** Exercise prompt **
When you reach the listing below, copy each line exactly.

** Input for this task **
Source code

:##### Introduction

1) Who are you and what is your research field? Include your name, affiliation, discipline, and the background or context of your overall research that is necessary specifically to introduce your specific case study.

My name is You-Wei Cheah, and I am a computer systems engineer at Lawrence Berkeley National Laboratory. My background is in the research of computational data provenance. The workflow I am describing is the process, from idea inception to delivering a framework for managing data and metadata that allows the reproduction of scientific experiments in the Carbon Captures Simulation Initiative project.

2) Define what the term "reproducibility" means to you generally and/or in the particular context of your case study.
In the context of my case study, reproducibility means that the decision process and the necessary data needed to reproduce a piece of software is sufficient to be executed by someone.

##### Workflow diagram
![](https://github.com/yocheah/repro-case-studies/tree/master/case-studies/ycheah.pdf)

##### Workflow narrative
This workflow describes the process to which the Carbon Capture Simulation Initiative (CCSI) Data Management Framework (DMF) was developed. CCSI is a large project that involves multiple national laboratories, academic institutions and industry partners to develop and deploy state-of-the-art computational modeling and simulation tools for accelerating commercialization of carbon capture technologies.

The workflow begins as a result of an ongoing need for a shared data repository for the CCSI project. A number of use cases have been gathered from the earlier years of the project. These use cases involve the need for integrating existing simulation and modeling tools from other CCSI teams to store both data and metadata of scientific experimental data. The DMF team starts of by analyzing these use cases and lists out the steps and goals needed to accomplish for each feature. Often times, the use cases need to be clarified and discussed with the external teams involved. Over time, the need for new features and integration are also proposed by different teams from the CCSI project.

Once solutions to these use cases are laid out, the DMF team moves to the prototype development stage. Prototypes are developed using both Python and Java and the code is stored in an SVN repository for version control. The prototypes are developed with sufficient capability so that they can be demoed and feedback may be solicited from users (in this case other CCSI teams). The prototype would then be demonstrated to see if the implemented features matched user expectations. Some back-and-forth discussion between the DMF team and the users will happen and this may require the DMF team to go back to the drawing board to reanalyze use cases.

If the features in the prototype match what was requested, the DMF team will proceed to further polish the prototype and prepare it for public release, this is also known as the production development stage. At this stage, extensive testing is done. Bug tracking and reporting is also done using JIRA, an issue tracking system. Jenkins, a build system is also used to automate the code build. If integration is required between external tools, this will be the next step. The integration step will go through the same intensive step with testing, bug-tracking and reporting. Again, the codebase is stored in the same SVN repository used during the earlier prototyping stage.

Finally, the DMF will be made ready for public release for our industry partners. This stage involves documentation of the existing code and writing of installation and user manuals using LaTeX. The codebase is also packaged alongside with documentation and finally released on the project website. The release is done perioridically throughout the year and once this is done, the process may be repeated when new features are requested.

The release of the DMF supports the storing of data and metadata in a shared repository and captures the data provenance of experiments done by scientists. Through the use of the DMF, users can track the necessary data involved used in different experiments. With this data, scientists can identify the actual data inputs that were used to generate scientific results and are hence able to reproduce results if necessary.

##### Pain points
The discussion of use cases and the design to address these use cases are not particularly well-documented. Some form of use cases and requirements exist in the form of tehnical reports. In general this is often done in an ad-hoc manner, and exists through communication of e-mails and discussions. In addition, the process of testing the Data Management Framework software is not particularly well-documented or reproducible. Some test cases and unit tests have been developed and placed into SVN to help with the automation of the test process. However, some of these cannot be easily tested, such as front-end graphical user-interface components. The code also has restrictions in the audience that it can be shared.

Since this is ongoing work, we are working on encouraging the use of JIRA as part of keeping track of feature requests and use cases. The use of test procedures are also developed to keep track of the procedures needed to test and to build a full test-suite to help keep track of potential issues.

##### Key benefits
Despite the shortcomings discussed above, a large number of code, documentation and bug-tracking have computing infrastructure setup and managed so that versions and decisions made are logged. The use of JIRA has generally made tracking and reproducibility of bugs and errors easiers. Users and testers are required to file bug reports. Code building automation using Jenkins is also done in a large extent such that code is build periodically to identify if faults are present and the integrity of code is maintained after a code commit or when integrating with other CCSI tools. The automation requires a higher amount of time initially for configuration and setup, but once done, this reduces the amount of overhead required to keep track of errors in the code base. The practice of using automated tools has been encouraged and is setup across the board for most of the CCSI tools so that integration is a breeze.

** Written reply **
Source code

:##### Introduction

1) Who are you and what is your research field? Include your name, affiliation, discipline, and the background or context of your overall research that is necessary specifically to introduce your specific case study.

My name is You-Wei Cheah, and I am a computer systems engineer at Lawrence Berkeley National Laboratory. My background is in the research of computational data provenance. The workflow I am describing is the process, from idea inception to delivering a framework for managing data and metadata that allows the reproduction of scientific experiments in the Carbon Captures Simulation Initiative project.

2) Define what the term "reproducibility" means to you generally and/or in the particular context of your case study.
In the context of my case study, reproducibility means that the decision process and the necessary data needed to reproduce a piece of software is sufficient to be executed by someone.

##### Workflow diagram
![](https://github.com/yocheah/repro-case-studies/tree/master/case-studies/ycheah.pdf)

##### Workflow narrative
This workflow describes the process to which the Carbon Capture Simulation Initiative (CCSI) Data Management Framework (DMF) was developed. CCSI is a large project that involves multiple national laboratories, academic institutions and industry partners to develop and deploy state-of-the-art computational modeling and simulation tools for accelerating commercialization of carbon capture technologies.

The workflow begins as a result of an ongoing need for a shared data repository for the CCSI project. A number of use cases have been gathered from the earlier years of the project. These use cases involve the need for integrating existing simulation and modeling tools from other CCSI teams to store both data and metadata of scientific experimental data. The DMF team starts of by analyzing these use cases and lists out the steps and goals needed to accomplish for each feature. Often times, the use cases need to be clarified and discussed with the external teams involved. Over time, the need for new features and integration are also proposed by different teams from the CCSI project.

Once solutions to these use cases are laid out, the DMF team moves to the prototype development stage. Prototypes are developed using both Python and Java and the code is stored in an SVN repository for version control. The prototypes are developed with sufficient capability so that they can be demoed and feedback may be solicited from users (in this case other CCSI teams). The prototype would then be demonstrated to see if the implemented features matched user expectations. Some back-and-forth discussion between the DMF team and the users will happen and this may require the DMF team to go back to the drawing board to reanalyze use cases.

If the features in the prototype match what was requested, the DMF team will proceed to further polish the prototype and prepare it for public release, this is also known as the production development stage. At this stage, extensive testing is done. Bug tracking and reporting is also done using JIRA, an issue tracking system. Jenkins, a build system is also used to automate the code build. If integration is required between external tools, this will be the next step. The integration step will go through the same intensive step with testing, bug-tracking and reporting. Again, the codebase is stored in the same SVN repository used during the earlier prototyping stage.

Finally, the DMF will be made ready for public release for our industry partners. This stage involves documentation of the existing code and writing of installation and user manuals using LaTeX. The codebase is also packaged alongside with documentation and finally released on the project website. The release is done perioridically throughout the year and once this is done, the process may be repeated when new features are requested.

The release of the DMF supports the storing of data and metadata in a shared repository and captures the data provenance of experiments done by scientists. Through the use of the DMF, users can track the necessary data involved used in different experiments. With this data, scientists can identify the actual data inputs that were used to generate scientific results and are hence able to reproduce results if necessary.

##### Pain points
The discussion of use cases and the design to address these use cases are not particularly well-documented. Some form of use cases and requirements exist in the form of tehnical reports. In general this is often done in an ad-hoc manner, and exists through communication of e-mails and discussions. In addition, the process of testing the Data Management Framework software is not particularly well-documented or reproducible. Some test cases and unit tests have been developed and placed into SVN to help with the automation of the test process. However, some of these cannot be easily tested, such as front-end graphical user-interface components. The code also has restrictions in the audience that it can be shared.

Since this is ongoing work, we are working on encouraging the use of JIRA as part of keeping track of feature requests and use cases. The use of test procedures are also developed to keep track of the procedures needed to test and to build a full test-suite to help keep track of potential issues.

##### Key benefits
Despite the shortcomings discussed above, a large number of code, documentation and bug-tracking have computing infrastructure setup and managed so that versions and decisions made are logged. The use of JIRA has generally made tracking and reproducibility of bugs and errors easiers. Users and testers are required to file bug reports. Code building automation using Jenkins is also done in a large extent such that code is build periodically to identify if faults are present and the integrity of code is maintained after a code commit or when integrating with other CCSI tools. The automation requires a higher amount of time initially for configuration and setup, but once done, this reduces the amount of overhead required to keep track of errors in the code base. The practice of using automated tools has been encouraged and is setup across the board for most of the CCSI tools so that integration is a breeze.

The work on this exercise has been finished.